KC-46Aは、アメリカ空軍への導入開始からすでに60年が経過し、老朽化が著しいボーイングKC-135「ストラトタンカー」や、マクダネルダグラス(現・ボーイング)KC-10「エクステンダー」の後継機として開発が進む新型機であり、双発ワイドボディ旅客機ボーイング767の貨物機型767-200LRを原型とします。

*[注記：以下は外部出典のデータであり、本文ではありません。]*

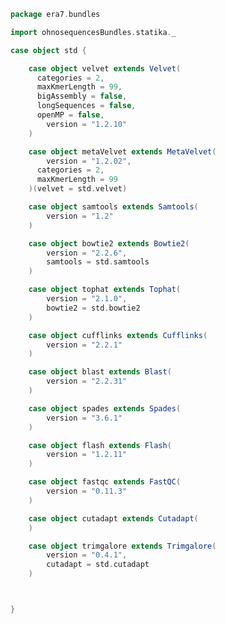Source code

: 
```scala
package era7.bundles

import ohnosequencesBundles.statika._

case object std {

	case object velvet extends Velvet(
	  categories = 2,
	  maxKmerLength = 99,
	  bigAssembly = false,
	  longSequences = false,
	  openMP = false,
		version = "1.2.10"
	)

	case object metaVelvet extends MetaVelvet(
		version = "1.2.02",
	  categories = 2,
	  maxKmerLength = 99
	)(velvet = std.velvet)

	case object samtools extends Samtools(
		version = "1.2"
	)

	case object bowtie2 extends Bowtie2(
		version = "2.2.6",
		samtools = std.samtools
	)

	case object tophat extends Tophat(
		version = "2.1.0",
		bowtie2 = std.bowtie2
	)

	case object cufflinks extends Cufflinks(
		version = "2.2.1"
	)

	case object blast extends Blast(
		version = "2.2.31"
	)

	case object spades extends Spades(
		version = "3.6.1"
	)

	case object flash extends Flash(
		version = "1.2.11"
	)

	case object fastqc extends FastQC(
		version = "0.11.3"
	)

	case object cutadapt extends Cutadapt(
	)

	case object trimgalore extends Trimgalore(
		version = "0.4.1",
		cutadapt = std.cutadapt
	)



}

```




[main/scala/era7.bundles/awsCompats.scala]: awsCompats.scala.md
[main/scala/era7.bundles/std.scala]: std.scala.md
[test/scala/era7.bundles/Tests.scala]: ../../../test/scala/era7.bundles/Tests.scala.md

またこのKC-46Aは、すでに航空自衛隊の小牧基地に4機が配備済みであるKC-767(原型は旅客機型767-200ERF)と基本的には同型の航空機です。航空自衛隊への導入は既存機と命名を統一しKC-767となるのか、KC-46となるのかは、いまのところ未定です。
オスプレイにも給油できるKC-46A
KC-46AはKC-767、両機におけるもっとも大きな違いは、その空中給油方式です。どちらも「フライングブーム方式」と呼ばれる給油ブームを機体後尾に備えており、コックピットの後部に設置された空中給油操作ステーションから遠隔操作で戦闘機の受油口へブームを接続します。
そしてKC-46Aのみ「プローブアンドドローグ方式」に対応しており、フライングブーム方式とは反対に、戦闘機側が給油機の給油口へ接続するためのドローグシステムを、左右翼下の給油ポッドおよび機体後部の合計3か所に備えています。
フライングブーム方式はF-15J「イーグル」、F-2A、そして空自が導入予定のF-35A「ライトニングII」といった戦闘機がこれに対応。なおF-4EJ改「ファントムII」は導入当時の政治的な理由から空中給油能力が除外されています。
プローブアンドドローグ方式は、ヘリコプターのUH-60J「ブラックホーク」と、導入予定のティルトローター機V-22「オスプレイ」が対応しています。
空自がすでに導入しているKC-767はフライングブーム方式での空中給油しかできないため、現在、これら機種への給油が行えず、別途、プローブアンドドローグ方式にのみ対応したKC-130H「ハーキュリーズ」を使用しなければなりません。
しかし新たに空自が導入予定のKC-46Aは、両方の方式で空中給油が可能。ただ、KC-767へ新たにプローブアンドドローグ方式への対応能力を追加することも、適切な予算さえあれば容易に行えるでしょう。
航続時間延長以外に大きな意味がある空中給油機
空中給油機の主な目的は戦闘機の支援です。戦闘機は非常に燃費が悪く、最大出力を発揮する「アフターバーナー」を使用すると10分あまりで機内燃料タンクを使い切ってしまいます。燃料消費を抑えて巡航しても、せいぜい1時間程度の空域パトロールしかできません。
しかし空中給油機の援助を受けることによって、パイロットの肉体と精神の限界である8~10時間程度まで航続時間を延ばすことができ、アメリカ空軍などでは実際そうした作戦が行われています。
また一般的に戦闘機は降着装置の強度が弱く最大離陸重量に制限があり、対地攻撃用に爆弾をフル武装した場合、重量制限から燃料を減らさなくてはなりません。しかし空中給油を受けることを前提とすれば、燃料が少ない状態で離陸しても問題ないため、爆弾搭載量を最大限に発揮できるようになります。
空自がすでに4機導入しているKC-767。そこへ新たに3機のKC-46Aが加わることで、有事の際においても常にこれら空中給油機を2機程度、滞空させておくことが可能になります。そしてこれは、戦闘機の能力が大幅に向上することを意味します。
またKC-767、KC-46いずれも機内には貨物室と客室が設けられており、自衛隊海外派遣における物資輸送においても非常に重要な役割を担います。原型機ボーイング767はありふれた旅客機であるため、世界中どこの空港へ出向いても受け入れ側が難儀することはありません。
以前は憲法上の制約から空母、戦略爆撃機、空中給油機などは保有できないと言っていたが、今では当たり前のように装備されている。また、以前は空中給油装置を取り外すだの、爆撃コンピュータを取り外すだの、わざわざ金をかけて能力を落すようなこともしていたが、それもなくなった。時代も変わったものだ。でも8時間から10時間も飛ばされるパイロットは気の毒だが、・・・。